How to Build a Popularity Algorithm You can be Proud of
Many web sites allow users to casts vote on items. These visitors’ votes are then often used to detect the items’ “popularity” and hence rank the rated items accordingly.
And when “rank” comes into play things gets tricky:
- The system can have inherent deficiencies in ranking items.
- That is mostly because developers tend to “re-invent the wheel” and throw in their own algorithms instead of basing their calculations on well-established statistical formulae (I’ll come to that in a moment, just bear with me
). - There will be people (i.e. spammers) trying to fool the system and try to take their submissions to top.

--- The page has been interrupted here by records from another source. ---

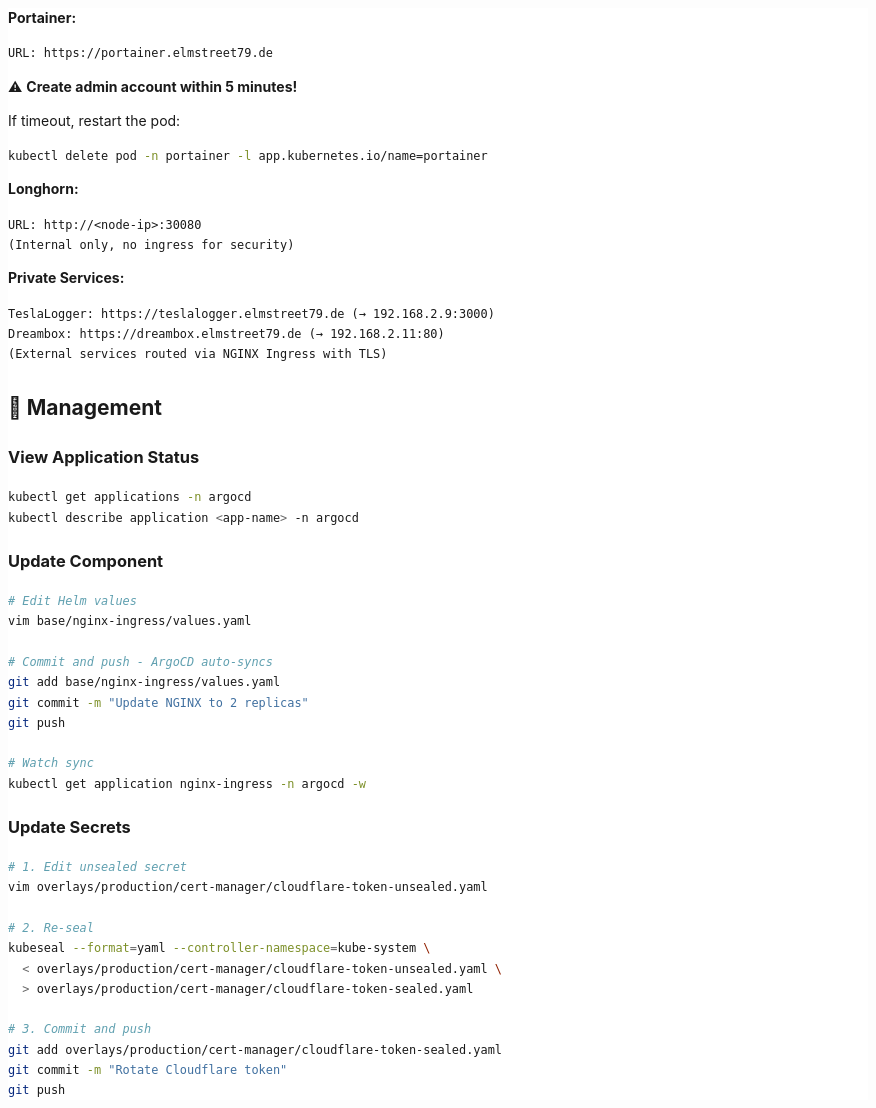 **Portainer:**

```text
URL: https://portainer.elmstreet79.de
```

⚠️ **Create admin account within 5 minutes!**

If timeout, restart the pod:

```bash
kubectl delete pod -n portainer -l app.kubernetes.io/name=portainer
```

**Longhorn:**

```text
URL: http://<node-ip>:30080
(Internal only, no ingress for security)
```

**Private Services:**

```text
TeslaLogger: https://teslalogger.elmstreet79.de (→ 192.168.2.9:3000)
Dreambox: https://dreambox.elmstreet79.de (→ 192.168.2.11:80)
(External services routed via NGINX Ingress with TLS)
```

## 🔧 Management

### View Application Status

```bash
kubectl get applications -n argocd
kubectl describe application <app-name> -n argocd
```

### Update Component

```bash
# Edit Helm values
vim base/nginx-ingress/values.yaml

# Commit and push - ArgoCD auto-syncs
git add base/nginx-ingress/values.yaml
git commit -m "Update NGINX to 2 replicas"
git push

# Watch sync
kubectl get application nginx-ingress -n argocd -w
```

### Update Secrets

```bash
# 1. Edit unsealed secret
vim overlays/production/cert-manager/cloudflare-token-unsealed.yaml

# 2. Re-seal
kubeseal --format=yaml --controller-namespace=kube-system \
  < overlays/production/cert-manager/cloudflare-token-unsealed.yaml \
  > overlays/production/cert-manager/cloudflare-token-sealed.yaml

# 3. Commit and push
git add overlays/production/cert-manager/cloudflare-token-sealed.yaml
git commit -m "Rotate Cloudflare token"
git push
```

- There will be system inefficiencies due to computational complexity.
In this article,
- I’ll try to give examples on how to approach the problem;
- describe the weakness of each particular approach;
- and explain how some well-known social community sites implement their ranking algorithms.
- Finally I’ll discuss the current ranking algorithm we use in linkibol.
So let us begin with the most straigh-forward (and thus the most error-prone) approach:
Votes Determine Popularity
We have a database record, whether it be a news story, picture, video, podcast, whatever.
We could order the “Popular” item by number of votes and be done with it.
Popularity = Votes
This algorithm is far from being perfect.
Let me try to explain why:
Say last month was a very active month and popular records in that month received around 100 votes.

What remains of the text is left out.